Volvo moves electric motor development in-house with opening of powertrain center in China
Geely-owned Volvo is laying the groundwork for the eventual transition to a full EV lineup, by establishing a development center for electric motors.
The new R&D center is located in Shanghai, China and became operational in October. The center is being used to develop and test EV technology in collaboration with Volvo’s existing powertrain R&D center in Gothenburg, Sweden. Volvo has also established battery R&D centers in China and Sweden.
Volvo in a statement said developing its own electric motors will enable it to optimize the motors and their integration with the rest of the powertrain, i.e. the battery and the control electronics, which in turn should result in gains in terms of energy efficiency and overall performance.
Volvo electric-motor development
The first motors being developed at the center will end up in plug-in hybrid and battery-electric cars based on Volvo’s SPA2 modular platform debuting in the redesigned XC90. The new XC90 is due around 2022 and will offer the choice of a battery-electric powertrain.
Volvo was among the first of the established automakers to embrace electrification.

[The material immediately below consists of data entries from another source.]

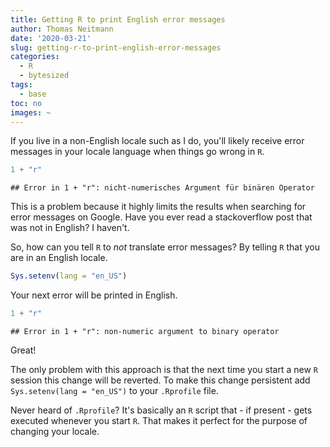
 ```yaml
---
title: Getting R to print English error messages
author: Thomas Neitmann
date: '2020-03-21'
slug: getting-r-to-print-english-error-messages
categories:
  - R
  - bytesized
tags:
  - base
toc: no
images: ~
---
```


If you live in a non-English locale such as I do, you'll likely receive error messages in your locale language when things go wrong in `R`.


```r
1 + "r"
```

```
## Error in 1 + "r": nicht-numerisches Argument für binären Operator
```

This is a problem because it highly limits the results when searching for error messages on Google. Have you ever read a stackoverflow post that was not in English? I haven't.

So, how can you tell `R` to *not* translate error messages? By telling `R` that you are in an English locale.


```r
Sys.setenv(lang = "en_US")
```

Your next error will be printed in English.


```r
1 + "r"
```

```
## Error in 1 + "r": non-numeric argument to binary operator
```

Great!

The only problem with this approach is that the next time you start a new `R` session this change will be reverted. To make this change persistent add `Sys.setenv(lang = "en_US")` to your `.Rprofile` file.

Never heard of `.Rprofile`? It's basically an `R` script that - if present - gets executed whenever you start `R`. That makes it perfect for the purpose of changing your locale.
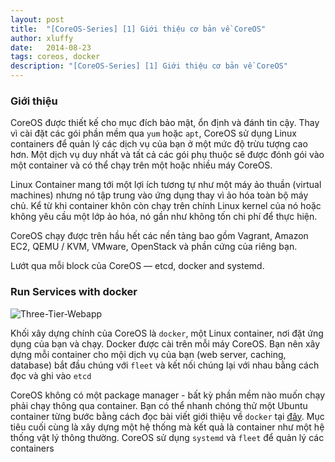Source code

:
 ```yaml
---
layout: post
title:  "[CoreOS-Series] [1] Giới thiệu cơ bản về CoreOS"
author: xluffy
date:   2014-08-23
tags: coreos, docker
description: "[CoreOS-Series] [1] Giới thiệu cơ bản về CoreOS"
---
```


### Giới thiệu

CoreOS được thiết kế cho mục đích bảo mật, ổn định và đánh tin cậy. Thay vì cài đặt các gói phần mềm qua `yum` hoặc `apt`, CoreOS sử dụng
Linux containers để quản lý các dịch vụ của bạn ở một mức độ trừu tượng cao hơn. Một dịch vụ duy nhất và tất cả các gói phụ thuộc sẽ được
đónh gói vào một container và có thể chạy trên một hoặc nhiều máy CoreOS.

Linux Container mang tới một lợi ích tương tự như một máy ảo thuần (virtual machines) nhưng nó tập trung vào ứng dụng thay vì ảo hóa toàn 
bộ máy chủ. Kể từ khi container khôn còn chạy trên chính Linux kernel của nó hoặc không yêu cầu một lớp ảo hóa, nó gần như không tốn chi phí
để thực hiện. 

CoreOS chạy được trên hầu hết các nền tảng bao gồm Vagrant, Amazon EC2, QEMU / KVM, VMware, OpenStack và phần cứng của riêng bạn. 

Lướt qua mỗi block của CoreOS — etcd, docker and systemd.

### Run Services with docker

![Three-Tier-Webapp](https://coreos.com/assets/images/media/Three-Tier-Webapp.png)

Khối xây dựng chính của CoreOS là `docker`, một Linux container, nơi đặt ứng dụng của bạn và chạy. Docker được cài trên mỗi máy CoreOS. Bạn
nên xây dựng mỗi container cho mội dịch vụ của bạn (web server, caching, database) bắt đầu chúng với `fleet` và kết nối chúng lại với nhau
bằng cách đọc và ghi vào `etcd`

CoreOS không có một package manager - bất kỳ phần mềm nào muốn chạy phải chạy thông qua container. Bạn có thể nhanh chóng thử một Ubuntu
container từng bước bằng cách đọc bài viết giới thiệu về `docker` tại [đây](http://xluffy.github.io/docker-notes/). Mục tiêu cuối cùng là xây dựng một hệ thống mà kết quả là
container như một hệ thống vật lý thông thường. CoreOS sử dụng `systemd` và `fleet` để quản lý các containers 



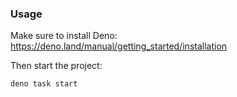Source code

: ### Usage

Make sure to install Deno: https://deno.land/manual/getting_started/installation

Then start the project:

```
deno task start
```
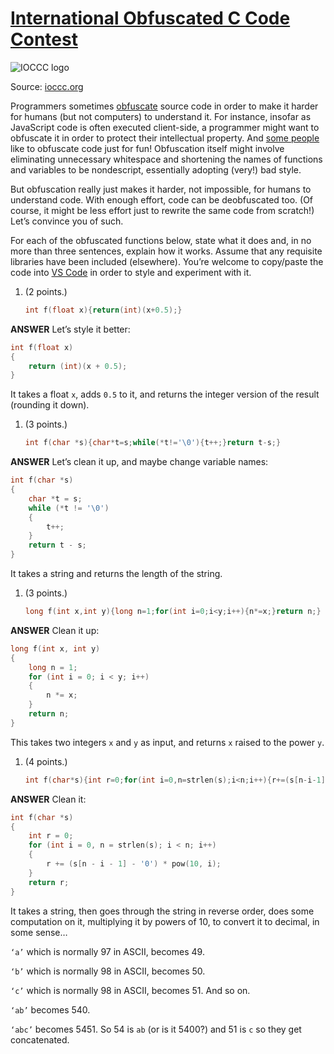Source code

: # [International Obfuscated C Code Contest](https://cs50.harvard.edu/college/2022/spring/test/obfuscated/#international-obfuscated-c-code-contest)

![IOCCC logo](https://cs50.harvard.edu/college/2022/spring/test/obfuscated/ioccc.png)

Source: [ioccc.org](https://www.ioccc.org/)

Programmers sometimes [obfuscate](https://en.wikipedia.org/wiki/Obfuscation_(software)) source code in order to make it harder for humans (but not computers)  to understand it. For instance, insofar as JavaScript code is often  executed client-side, a programmer might want to obfuscate it in order  to protect their intellectual property. And [some people](https://www.ioccc.org/) like to obfuscate code just for fun! Obfuscation itself might involve  eliminating unnecessary whitespace and shortening the names of functions and variables to be nondescript, essentially adopting (very!) bad  style.

But obfuscation really just makes it harder, not impossible, for  humans to understand code. With enough effort, code can be deobfuscated  too. (Of course, it might be less effort just to rewrite the same code  from scratch!) Let’s convince you of such.

For each of the obfuscated functions below, state what it does and,  in no more than three sentences, explain how it works. Assume that any  requisite libraries have been included (elsewhere). You’re welcome to  copy/paste the code into [VS Code](https://code.cs50.io/) in order to style and experiment with it.

1. (2 points.)

   ```c
   int f(float x){return(int)(x+0.5);}
   ```

**ANSWER** Let’s style it better:

```c
int f(float x)
{
    return (int)(x + 0.5);
}
```

It takes a float `x`, adds `0.5` to it, and returns the integer version of the result (rounding it down).

1. (3 points.)

   ```c
   int f(char *s){char*t=s;while(*t!='\0'){t++;}return t-s;}
   ```

**ANSWER** Let’s clean it up, and maybe change variable names:

```c
int f(char *s)
{
    char *t = s;
    while (*t != '\0')
    {
        t++;
    }
    return t - s;
}
```

It takes a string and returns the length of the string.

1. (3 points.)

   ```c
   long f(int x,int y){long n=1;for(int i=0;i<y;i++){n*=x;}return n;}
   ```

**ANSWER** Clean it up:

```c
long f(int x, int y)
{
    long n = 1;
    for (int i = 0; i < y; i++)
    {    
        n *= x;
    }
    return n;
}
```

This takes two integers `x` and `y` as input, and returns `x` raised to the power `y`.

1. (4 points.)

   ```c
   int f(char*s){int r=0;for(int i=0,n=strlen(s);i<n;i++){r+=(s[n-i-1]-'0')*pow(10,i);}return r;}
   ```

**ANSWER** Clean it:

```c
int f(char *s)
{
    int r = 0;
    for (int i = 0, n = strlen(s); i < n; i++)
    {
        r += (s[n - i - 1] - '0') * pow(10, i);
    }
    return r;
}
```

It  takes a string, then goes through the string in reverse order, does some computation on it, multiplying it by powers of 10, to convert it to decimal, in some sense…

`‘a’` which is normally 97 in ASCII, becomes 49.

`‘b’` which is normally 98 in ASCII, becomes 50. 

`‘c’` which is normally 98 in ASCII, becomes 51. And so on.

`‘ab’` becomes 540.

`‘abc’` becomes 5451. So 54 is `ab` (or is it 5400?) and 51 is `c` so they get concatenated.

In 2017 it announced it would add electrification to every vehicle in its lineup within two years, and a year later it announced that it was curbing further development of its internal-combustion engines. Volvo predicts that half its sales will be battery-electric cars by 2025.
Volvo’s first EV is the 2021 XC40 Recharge which starts sales later this year with a base price of $53,990. The compact electric crossover SUV has a 402-horsepower dual-motor powertrain, a 78-kilowatt-hour battery, and an estimated range of 200 miles. The same setup features in the 2021 Polestar 2, a compact sedan from fellow Geely brand Polestar.